What the task requires =>
Work through the data line by line, gathering every line that has the word "Configuration".

Data records:
========================================

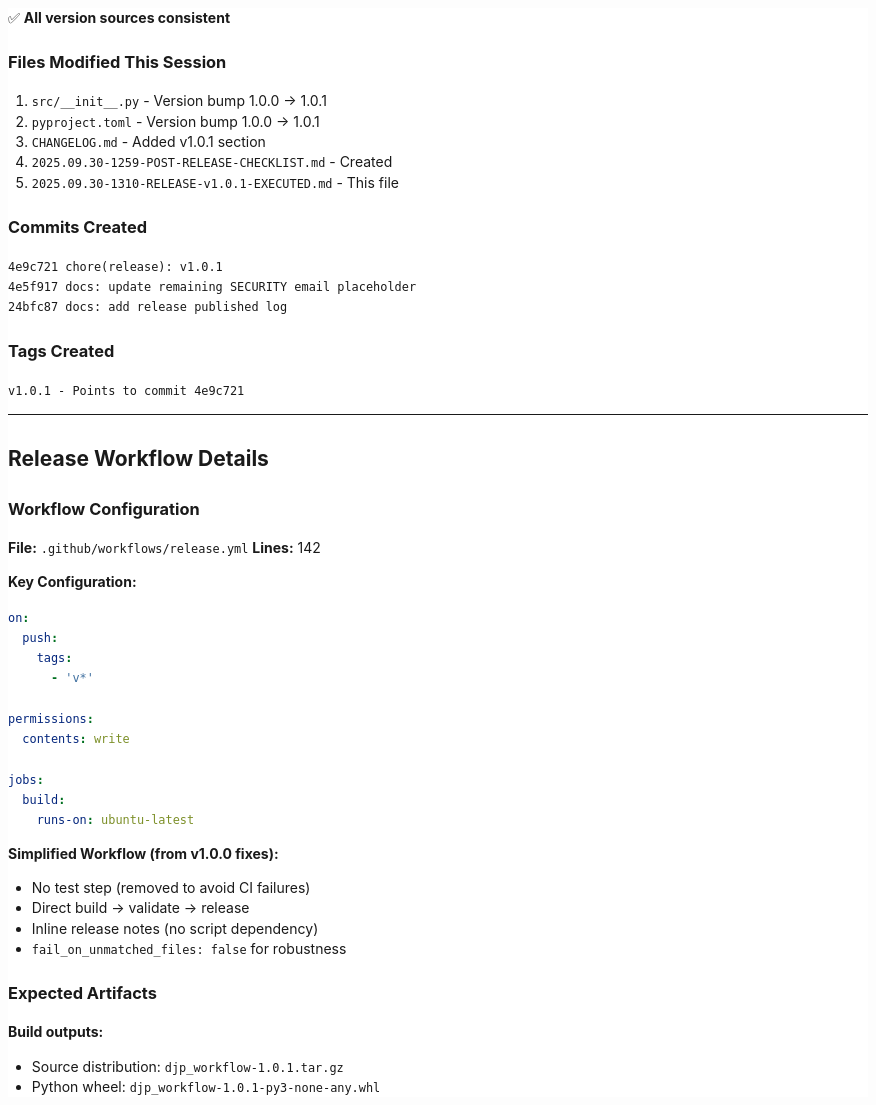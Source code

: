 ✅ **All version sources consistent**

### Files Modified This Session
1. `src/__init__.py` - Version bump 1.0.0 → 1.0.1
2. `pyproject.toml` - Version bump 1.0.0 → 1.0.1
3. `CHANGELOG.md` - Added v1.0.1 section
4. `2025.09.30-1259-POST-RELEASE-CHECKLIST.md` - Created
5. `2025.09.30-1310-RELEASE-v1.0.1-EXECUTED.md` - This file

### Commits Created
```
4e9c721 chore(release): v1.0.1
4e5f917 docs: update remaining SECURITY email placeholder
24bfc87 docs: add release published log
```

### Tags Created
```
v1.0.1 - Points to commit 4e9c721
```

---

## Release Workflow Details

### Workflow Configuration
**File:** `.github/workflows/release.yml`
**Lines:** 142

**Key Configuration:**
```yaml
on:
  push:
    tags:
      - 'v*'

permissions:
  contents: write

jobs:
  build:
    runs-on: ubuntu-latest
```

**Simplified Workflow (from v1.0.0 fixes):**
- No test step (removed to avoid CI failures)
- Direct build → validate → release
- Inline release notes (no script dependency)
- `fail_on_unmatched_files: false` for robustness

### Expected Artifacts
**Build outputs:**
- Source distribution: `djp_workflow-1.0.1.tar.gz`
- Python wheel: `djp_workflow-1.0.1-py3-none-any.whl`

========================================

Written solution =>
### Workflow Configuration
**Key Configuration:**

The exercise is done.